Hallam Moseley

Personal information
- Full name: Hallam Reynold Moseley
- Born: 28 May 1948 (age 78) Christ Church, Barbados
- Batting: Right-handed
- Bowling: Right-arm fast-medium
- Role: Bowler

Domestic team information
- 1969–1972: Barbados
- 1969–1982: Somerset
- FC debut: 20 August 1969 Barbados v Nottinghamshire
- Last FC: 11 September 1982 Somerset v Lancashire

Career statistics
| Competition | First-class | List A |
| Matches | 213 | 212 |
| Runs scored | 1,533 | 519 |
| Batting average | 12.46 | 8.23 |
| 100s/50s | 0/2 | 0/0 |
| Top score | 67 | 33 |
| Balls bowled | 32,653 | 10,328 |
| Wickets | 557 | 313 |
| Bowling average | 24.53 | 19.91 |
| 5 wickets in innings | 16 | 4 |
| 10 wickets in match | 1 | 0 |
| Best bowling | 6/34 | 5/30 |
| Catches/stumpings | 78/– | 37/– |
- Source: CricketArchive, 21 September 2009

= Hallam Moseley =

West Indian cricketer

Hallam Reynold Moseley (born 28 May 1948) is a former first-class cricketer who played for Somerset and Barbados in a career spanning from 1969 to 1982. He was a right-arm fast-medium pace bowler who, in the opinion of Sir Garry Sobers, was never far away from a place in the West Indies team.

==Career==
Touring England at the age of 21 with a team from his native Barbados, Moseley caught the eye of Bill Andrews, and with the recommendation of Sir Garry Sobers, he arrived in Taunton within a year. However, qualification problems were to delay his debut for Somerset until the fourth match of the 1971 John Player League. He provided good support for Allan Jones and Tom Cartwright, taking 19 one-day wickets at 20.26 in his first season. A particularly strong one-day bowler, Moseley led Somerset in wickets in the John Player League in 1973, 1975, 1977, 1978, 1980 and 1982, and appeared in the victory in the 1982 Benson & Hedges Cup final, though never quite showing the consistency needed to break into a West Indies squad already full of pacy seam bowlers.

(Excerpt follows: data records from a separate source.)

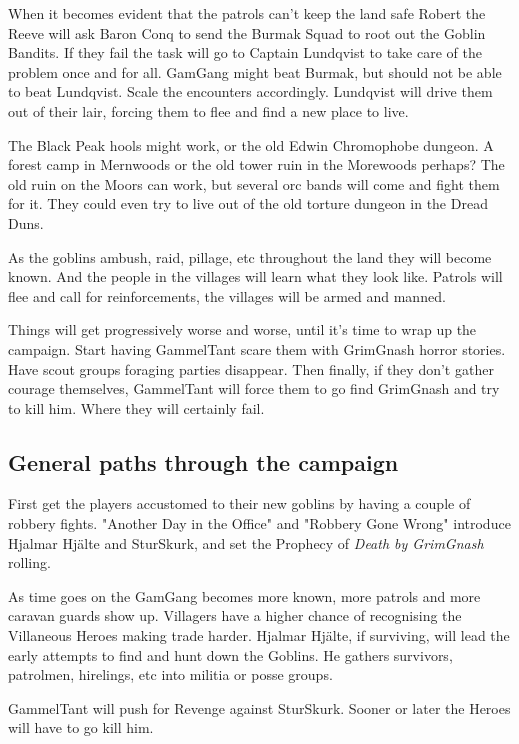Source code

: When it becomes evident that the patrols can't keep the land safe Robert the Reeve will ask Baron Conq to send the Burmak Squad to root out the Goblin Bandits. If they fail the task will go to Captain Lundqvist to take care of the problem once and for all. GamGang might beat Burmak, but should not be able to beat Lundqvist. Scale the encounters accordingly. Lundqvist will drive them out of their lair, forcing them to flee and find a new place to live.

The Black Peak hools might work, or the old Edwin Chromophobe dungeon. A forest camp in Mernwoods or the old tower ruin in the Morewoods perhaps? The old ruin on the Moors can work, but several orc bands will come and fight them for it. They could even try to live out of the old torture dungeon in the Dread Duns.

As the goblins ambush, raid, pillage, etc throughout the land they will become known. And the people in the villages will learn what they look like.  Patrols will flee and call for reinforcements, the villages will be armed and manned.

Things will get progressively worse and worse, until it's time to wrap up the campaign. Start having GammelTant scare them with GrimGnash horror stories. Have scout groups foraging parties disappear. Then finally, if they don't gather courage themselves, GammelTant will force them to go find GrimGnash and try to kill him. Where they will certainly fail.


\subsection*{General paths through the campaign}

First get the players accustomed to their new goblins by having a couple of robbery fights. "Another Day in the Office" and "Robbery Gone Wrong" introduce Hjalmar Hjälte and SturSkurk, and set the Prophecy of \emph{Death by GrimGnash} rolling.

As time goes on the GamGang becomes more known, more patrols and more caravan guards show up. Villagers have a higher chance of recognising the Villaneous Heroes making trade harder. Hjalmar Hjälte, if surviving, will lead the early attempts to find and hunt down the Goblins. He gathers survivors, patrolmen, hirelings, etc into militia or posse groups.

GammelTant will push for Revenge against SturSkurk. Sooner or later the Heroes will have to go kill him.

His relationship with the fans was exceptional; a happy, smiling, bespectacled West Indian whose distinctive under-arm returns to the wicket-keeper drew whistles of admiration and envy, and whose batting exploits, while unsuccessful helped turn him into a local star. He received his county cap during his second season at Somerset. Moseley's later career suffered greatly with the two overseas players limitation, with Joel Garner and Viv Richards filling those slots whenever available.